A serious approach to stopping Russia would be rooted in the recognition that American efforts to cozy up to rogue regimes like Russia, China and Iran have to end. As Eli Lake outlines in a cogent analysis of the situation in Commentary magazine, that would mean understanding that such countries are a threat to the entire community of nations. Stopping them from gaining ascendancy—let alone preventing future Ukraine wars—involves, among other things, committing to disentangling the American and Chinese economies, and altering the international system to build an alternative to a United Nations that is unable to defend the rule of law or prevent itself from becoming hostage to dictatorial and anti-Semitic governments whose goals are antithetical to the idea of collective security or world peace.

But Biden is about as likely to rethink the Democratic Party’s devotion to multilateralism and the United Nations as he is to defy his party’s leftist base on any other issues.

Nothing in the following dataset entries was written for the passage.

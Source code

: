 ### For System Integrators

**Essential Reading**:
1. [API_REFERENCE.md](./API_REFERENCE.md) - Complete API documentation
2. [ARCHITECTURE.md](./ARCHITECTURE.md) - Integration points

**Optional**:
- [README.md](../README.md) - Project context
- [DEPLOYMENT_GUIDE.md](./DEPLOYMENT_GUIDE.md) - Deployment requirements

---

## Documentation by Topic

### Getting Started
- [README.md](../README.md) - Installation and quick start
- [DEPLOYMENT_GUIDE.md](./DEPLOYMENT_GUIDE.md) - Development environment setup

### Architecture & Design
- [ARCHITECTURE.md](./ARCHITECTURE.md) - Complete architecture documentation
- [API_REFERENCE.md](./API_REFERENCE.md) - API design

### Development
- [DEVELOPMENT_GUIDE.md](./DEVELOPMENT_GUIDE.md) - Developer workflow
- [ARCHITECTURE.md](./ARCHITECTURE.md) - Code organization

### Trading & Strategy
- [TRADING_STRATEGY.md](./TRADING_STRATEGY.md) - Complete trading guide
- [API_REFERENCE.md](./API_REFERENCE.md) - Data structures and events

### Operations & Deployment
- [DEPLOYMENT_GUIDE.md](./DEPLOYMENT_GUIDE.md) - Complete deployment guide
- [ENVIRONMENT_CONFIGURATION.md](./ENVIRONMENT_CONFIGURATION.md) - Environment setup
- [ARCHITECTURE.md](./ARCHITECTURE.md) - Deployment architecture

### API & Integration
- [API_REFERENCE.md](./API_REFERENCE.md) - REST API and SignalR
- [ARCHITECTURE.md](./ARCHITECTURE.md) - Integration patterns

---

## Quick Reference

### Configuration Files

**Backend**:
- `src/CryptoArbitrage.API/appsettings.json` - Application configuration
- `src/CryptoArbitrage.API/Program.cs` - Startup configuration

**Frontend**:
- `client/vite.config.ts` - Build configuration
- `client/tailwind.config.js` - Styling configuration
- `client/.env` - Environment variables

The administration would like to halt the unfolding tragedy in Ukraine. To its credit, it is not so foolish as to listen to the delusional advice of those who want NATO to become a combatant in the war by imposing a no-fly zone that would have unknowable and likely catastrophic consequences. The grim truth is that after cutting the Russians off from the international economy and sending armaments, Washington has likely done all it could reasonably hope to help Ukrainians, who are bravely resisting the Russian onslaught. But if Putin is truly determined to get his way by any means possible, then he continues to hold all the cards.

Still, it’s time to stop the pretense that outreach to Venezuela or Iran is really about Russia.

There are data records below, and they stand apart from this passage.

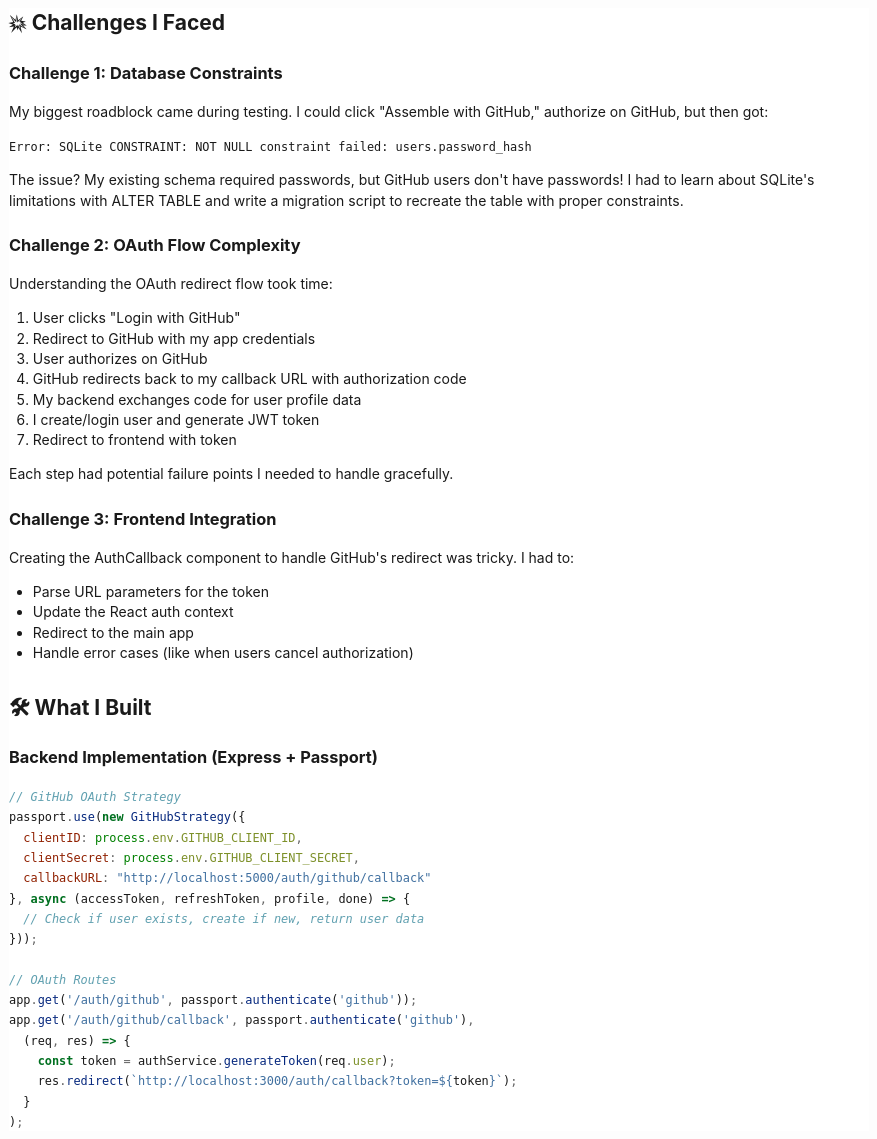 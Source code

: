 ## 💥 **Challenges I Faced**

### **Challenge 1: Database Constraints**
My biggest roadblock came during testing. I could click "Assemble with GitHub," authorize on GitHub, but then got:
```
Error: SQLite CONSTRAINT: NOT NULL constraint failed: users.password_hash
```

The issue? My existing schema required passwords, but GitHub users don't have passwords! I had to learn about SQLite's limitations with ALTER TABLE and write a migration script to recreate the table with proper constraints.

### **Challenge 2: OAuth Flow Complexity**
Understanding the OAuth redirect flow took time:
1. User clicks "Login with GitHub" 
2. Redirect to GitHub with my app credentials
3. User authorizes on GitHub
4. GitHub redirects back to my callback URL with authorization code
5. My backend exchanges code for user profile data
6. I create/login user and generate JWT token
7. Redirect to frontend with token

Each step had potential failure points I needed to handle gracefully.

### **Challenge 3: Frontend Integration**
Creating the AuthCallback component to handle GitHub's redirect was tricky. I had to:
- Parse URL parameters for the token
- Update the React auth context
- Redirect to the main app
- Handle error cases (like when users cancel authorization)

## 🛠️ **What I Built**

### **Backend Implementation (Express + Passport)**
```javascript
// GitHub OAuth Strategy
passport.use(new GitHubStrategy({
  clientID: process.env.GITHUB_CLIENT_ID,
  clientSecret: process.env.GITHUB_CLIENT_SECRET,
  callbackURL: "http://localhost:5000/auth/github/callback"
}, async (accessToken, refreshToken, profile, done) => {
  // Check if user exists, create if new, return user data
}));

// OAuth Routes
app.get('/auth/github', passport.authenticate('github'));
app.get('/auth/github/callback', passport.authenticate('github'), 
  (req, res) => {
    const token = authService.generateToken(req.user);
    res.redirect(`http://localhost:3000/auth/callback?token=${token}`);
  }
);
```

With respect to Venezuela, it’s a tragic abandonment of the already beleaguered democracy movement in that country that has been as thoroughly squelched by the leftist regime as anything Putin has done in Russia or would like to do in Ukraine.

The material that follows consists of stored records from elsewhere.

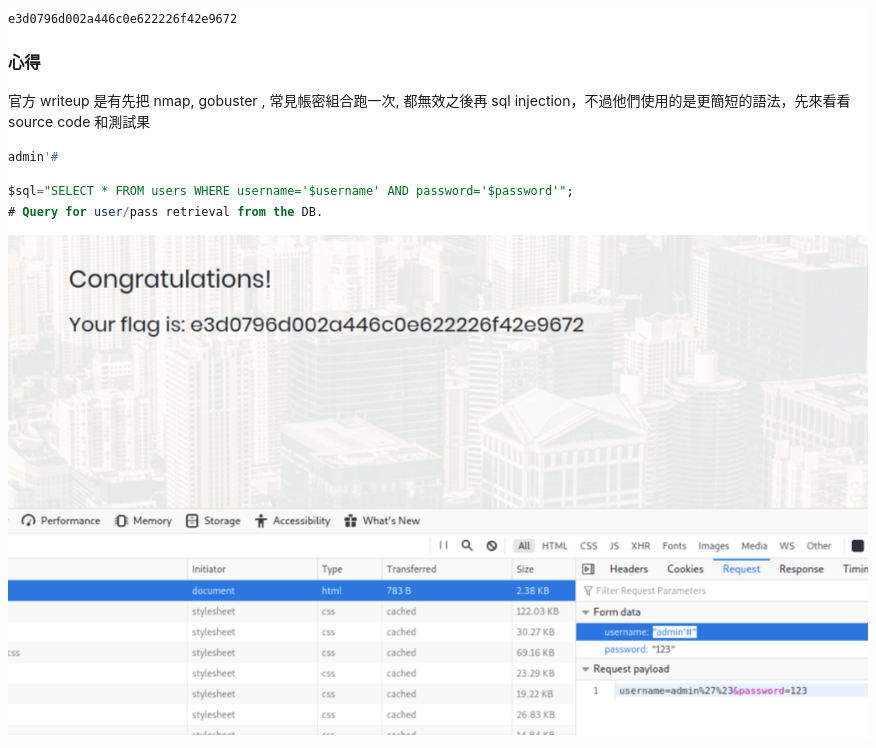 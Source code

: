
 ```
e3d0796d002a446c0e622226f42e9672
```

### 心得

官方 writeup 是有先把 nmap, gobuster , 常見帳密組合跑一次, 都無效之後再 sql injection，不過他們使用的是更簡短的語法，先來看看 source code 和測試果

```sql
admin'#
```

```sql
$sql="SELECT * FROM users WHERE username='$username' AND password='$password'";
# Query for user/pass retrieval from the DB.
```

![Untitled](HTB%20writeu%20673ee/Untitled%205.png)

With respect to Iran, the rush to get their oil on the market is more than a betrayal of principle that won’t help democracy in Ukraine or anywhere else. It’s a sellout of American security interests, as well as allies like Israel and the Arab states that are directly threatened by an accord that doesn’t put off an Iranian nuclear weapon so much as it guarantees that Tehran will get one at the end of the decade or sooner. As Gabriel Noronha details in an article in Tablet, the new deal is “much, much worse” in terms of its appeasement of Iranian terror, in addition to failing to accomplish the pact’s stated goal of preventing this fanatical Islamist regime from becoming a nuclear power.

The current rush to implement this disgraceful measure is rooted in Biden’s political woes. The record inflation ravaging American households is the fruit of his failed policies that downgraded American oil production—not just the recent spike in gas prices caused by sanctions on Russia. But what he’s doing now is creating an existential threat to Israel and other Iranian targets merely in order to try and keep the prices at the pump from going any higher while pretending that it will stop the bloodshed in Ukraine.

It’s difficult to imagine a more cynical or destructive policy than one that endangers friends merely in order to boost the president’s political standing at home. Much as Americans want to put a lid on gas prices, to buy that outcome by appeasing Iran is an immoral abandonment of American interests and obligations that won’t aid Ukraine or stop Putin.